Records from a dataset
□ □ □
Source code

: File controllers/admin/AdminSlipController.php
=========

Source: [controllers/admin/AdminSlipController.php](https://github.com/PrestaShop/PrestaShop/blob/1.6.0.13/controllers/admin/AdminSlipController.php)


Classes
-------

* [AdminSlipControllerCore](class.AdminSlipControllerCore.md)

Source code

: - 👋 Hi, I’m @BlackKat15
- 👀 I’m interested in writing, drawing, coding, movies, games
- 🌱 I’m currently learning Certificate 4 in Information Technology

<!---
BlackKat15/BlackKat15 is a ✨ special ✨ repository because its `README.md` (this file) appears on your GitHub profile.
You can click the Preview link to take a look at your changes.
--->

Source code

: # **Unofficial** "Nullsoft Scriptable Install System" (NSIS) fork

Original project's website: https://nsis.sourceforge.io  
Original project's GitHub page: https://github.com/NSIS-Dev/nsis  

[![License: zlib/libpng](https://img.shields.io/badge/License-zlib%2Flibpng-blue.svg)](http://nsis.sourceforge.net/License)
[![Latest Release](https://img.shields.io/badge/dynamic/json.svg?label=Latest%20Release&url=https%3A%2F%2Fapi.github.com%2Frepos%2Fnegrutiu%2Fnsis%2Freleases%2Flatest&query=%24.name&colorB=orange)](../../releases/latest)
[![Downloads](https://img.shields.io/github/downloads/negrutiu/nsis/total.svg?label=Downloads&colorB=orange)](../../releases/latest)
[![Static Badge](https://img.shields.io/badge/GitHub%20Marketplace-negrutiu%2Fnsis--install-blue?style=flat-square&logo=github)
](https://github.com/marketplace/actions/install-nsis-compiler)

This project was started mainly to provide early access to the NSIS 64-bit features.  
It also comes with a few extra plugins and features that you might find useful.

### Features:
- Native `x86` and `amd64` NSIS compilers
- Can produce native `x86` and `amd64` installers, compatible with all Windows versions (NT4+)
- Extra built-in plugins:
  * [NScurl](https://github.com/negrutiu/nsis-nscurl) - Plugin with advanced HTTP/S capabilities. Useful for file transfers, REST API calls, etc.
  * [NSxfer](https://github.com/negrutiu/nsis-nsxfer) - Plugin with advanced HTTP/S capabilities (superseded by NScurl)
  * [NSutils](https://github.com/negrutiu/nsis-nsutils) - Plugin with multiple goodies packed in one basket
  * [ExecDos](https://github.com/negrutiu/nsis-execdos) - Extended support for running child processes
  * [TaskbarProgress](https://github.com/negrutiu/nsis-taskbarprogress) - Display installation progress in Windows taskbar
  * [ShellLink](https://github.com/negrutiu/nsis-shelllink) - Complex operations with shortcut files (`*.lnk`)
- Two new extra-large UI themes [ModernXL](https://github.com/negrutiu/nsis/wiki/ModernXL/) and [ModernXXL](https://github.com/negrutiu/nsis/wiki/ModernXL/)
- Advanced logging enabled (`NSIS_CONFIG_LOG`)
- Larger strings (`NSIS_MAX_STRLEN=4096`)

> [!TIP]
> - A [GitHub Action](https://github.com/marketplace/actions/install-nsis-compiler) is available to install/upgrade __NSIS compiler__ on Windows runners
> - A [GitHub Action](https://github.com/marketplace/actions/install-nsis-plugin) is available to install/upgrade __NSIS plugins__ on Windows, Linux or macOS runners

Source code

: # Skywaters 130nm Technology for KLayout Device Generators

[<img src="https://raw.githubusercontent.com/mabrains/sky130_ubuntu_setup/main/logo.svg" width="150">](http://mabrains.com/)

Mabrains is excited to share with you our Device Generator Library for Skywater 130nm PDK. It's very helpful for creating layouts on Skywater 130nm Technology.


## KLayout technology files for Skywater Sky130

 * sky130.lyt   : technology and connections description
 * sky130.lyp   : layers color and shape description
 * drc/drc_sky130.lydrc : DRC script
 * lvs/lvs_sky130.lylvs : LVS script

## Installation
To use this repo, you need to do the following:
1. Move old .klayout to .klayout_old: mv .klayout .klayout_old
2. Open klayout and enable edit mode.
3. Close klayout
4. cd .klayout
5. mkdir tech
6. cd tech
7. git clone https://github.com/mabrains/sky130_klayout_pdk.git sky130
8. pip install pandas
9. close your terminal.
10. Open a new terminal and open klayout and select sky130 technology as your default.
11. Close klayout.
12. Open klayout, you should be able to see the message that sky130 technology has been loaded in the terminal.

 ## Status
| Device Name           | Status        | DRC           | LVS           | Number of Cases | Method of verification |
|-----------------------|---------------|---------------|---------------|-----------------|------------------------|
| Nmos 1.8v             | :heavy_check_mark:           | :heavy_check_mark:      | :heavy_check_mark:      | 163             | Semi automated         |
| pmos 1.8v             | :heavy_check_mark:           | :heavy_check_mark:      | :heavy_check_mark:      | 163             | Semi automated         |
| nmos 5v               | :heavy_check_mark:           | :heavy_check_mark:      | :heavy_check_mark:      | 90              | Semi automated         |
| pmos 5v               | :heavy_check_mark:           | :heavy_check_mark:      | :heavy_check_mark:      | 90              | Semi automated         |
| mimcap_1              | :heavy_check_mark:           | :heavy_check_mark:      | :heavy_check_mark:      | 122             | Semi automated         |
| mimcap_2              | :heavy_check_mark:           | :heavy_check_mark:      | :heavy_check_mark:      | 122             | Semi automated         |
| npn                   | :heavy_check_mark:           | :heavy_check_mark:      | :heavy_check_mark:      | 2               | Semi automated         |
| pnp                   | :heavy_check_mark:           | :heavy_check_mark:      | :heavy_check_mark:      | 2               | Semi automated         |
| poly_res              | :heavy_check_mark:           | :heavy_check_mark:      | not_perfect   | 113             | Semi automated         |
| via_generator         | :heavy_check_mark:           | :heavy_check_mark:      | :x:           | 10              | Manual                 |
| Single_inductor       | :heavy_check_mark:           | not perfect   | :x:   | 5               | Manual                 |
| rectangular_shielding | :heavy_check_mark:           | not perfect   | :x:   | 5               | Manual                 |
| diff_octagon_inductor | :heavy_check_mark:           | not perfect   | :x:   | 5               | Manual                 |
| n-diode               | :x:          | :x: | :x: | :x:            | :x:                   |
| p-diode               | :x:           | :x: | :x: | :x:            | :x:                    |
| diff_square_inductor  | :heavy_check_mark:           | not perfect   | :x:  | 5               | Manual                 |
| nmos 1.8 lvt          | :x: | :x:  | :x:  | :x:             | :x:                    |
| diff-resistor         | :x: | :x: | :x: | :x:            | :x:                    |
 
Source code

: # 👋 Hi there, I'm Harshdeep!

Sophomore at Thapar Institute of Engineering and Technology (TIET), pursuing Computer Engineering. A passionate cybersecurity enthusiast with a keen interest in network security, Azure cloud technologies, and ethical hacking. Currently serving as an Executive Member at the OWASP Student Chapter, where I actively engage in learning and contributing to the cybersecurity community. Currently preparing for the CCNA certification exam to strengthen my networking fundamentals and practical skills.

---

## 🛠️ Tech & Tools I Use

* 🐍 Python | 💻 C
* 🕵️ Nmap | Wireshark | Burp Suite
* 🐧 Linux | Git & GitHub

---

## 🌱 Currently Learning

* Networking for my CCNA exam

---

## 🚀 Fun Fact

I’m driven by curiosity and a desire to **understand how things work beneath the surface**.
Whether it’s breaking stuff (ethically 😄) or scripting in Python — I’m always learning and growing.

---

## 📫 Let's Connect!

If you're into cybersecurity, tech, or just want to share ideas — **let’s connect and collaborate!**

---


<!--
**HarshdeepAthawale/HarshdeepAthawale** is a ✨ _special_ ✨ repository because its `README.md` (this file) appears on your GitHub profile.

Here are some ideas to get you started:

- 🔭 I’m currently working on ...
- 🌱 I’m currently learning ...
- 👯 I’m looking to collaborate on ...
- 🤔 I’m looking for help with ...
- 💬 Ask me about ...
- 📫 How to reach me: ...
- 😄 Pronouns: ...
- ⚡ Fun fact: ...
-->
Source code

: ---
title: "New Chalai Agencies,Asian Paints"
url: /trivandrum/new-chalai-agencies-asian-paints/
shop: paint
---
□ □ □
EXERCISE BRIEF:
For the records above, state the number of lines holding the string "upgrade", without further comment.

TASK RESPONSE:
2